Creating Core Components

The phase where the abstract design language becomes a small set of coded, accessible, token-consuming UI parts that every product composes from.

Why it matters

Tokens and principles are inert until a real button renders them; core components are where the system first ships. Get the order and the first dozen right and the rest follow cheaply — get them wrong (hardcoded color, no focus state, a 12-prop API) and you copy the mistake into every later component. “Core” is deliberately small: the 10–15 parts that 80% of screens need, built deeply, before breadth.

How it works

Pick by frequency, then build each to a fixed quality bar:

  • Inventory first — audit real screens; the long tail is mostly button, input-text, forms, card, modal, icon, list.

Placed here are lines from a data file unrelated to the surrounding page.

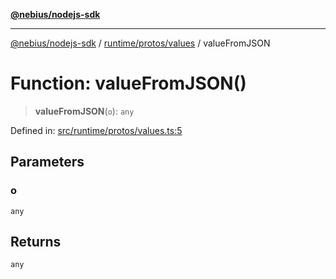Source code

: [**@nebius/nodejs-sdk**](../../../../README.md)

***

[@nebius/nodejs-sdk](../../../../README.md) / [runtime/protos/values](../README.md) / valueFromJSON

# Function: valueFromJSON()

> **valueFromJSON**(`o`): `any`

Defined in: [src/runtime/protos/values.ts:5](https://github.com/nebius/nodejs-sdk/blob/a37d220b2851e3bf0d396cb03828d544f584df45/src/runtime/protos/values.ts#L5)

## Parameters

### o

`any`

## Returns

`any`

Build those before carousel.
  • One source of values — every visual comes from defining-design-tokens; no literal hex or px in component code.
  • States are mandatory — default / hover / focus / active / disabled / loading / error, not just the happy path.
  • API minimal — few props, sensible defaults, composition over a flag for every case.
WaveComponentsRationale
1button, icon, input-textOn nearly every screen
2forms, card, listCompose wave 1
3modal, dropdown, bannerOverlays and feedback

Definition of done per component: tokenized, all states, keyboard-operable, documented, in the design tool and code.

Example

A team’s first 12 components ship over two sprints. button alone carries variants primary / secondary / danger / ghost × sizes sm / md / lg × 7 states — one well-built part replaces ~40 ad-hoc buttons found in the audit. Each consumes color.action, space.3, radius.md; a later rebrand re-points those tokens and all 12 update with no code change.

Pitfalls

  • Breadth before depth — 60 shallow components beat by 12 solid ones; ship core deeply first.
  • Skipping states — a button with no focus ring or disabled style fails accessibility and gets forked downstream.
  • Boolean explosionisPrimary isDanger isGhost should be one variant prop; flags multiply into impossible combinations.
  • Code-only delivery — no Figma equivalent means designers can’t use what you built. See component-library.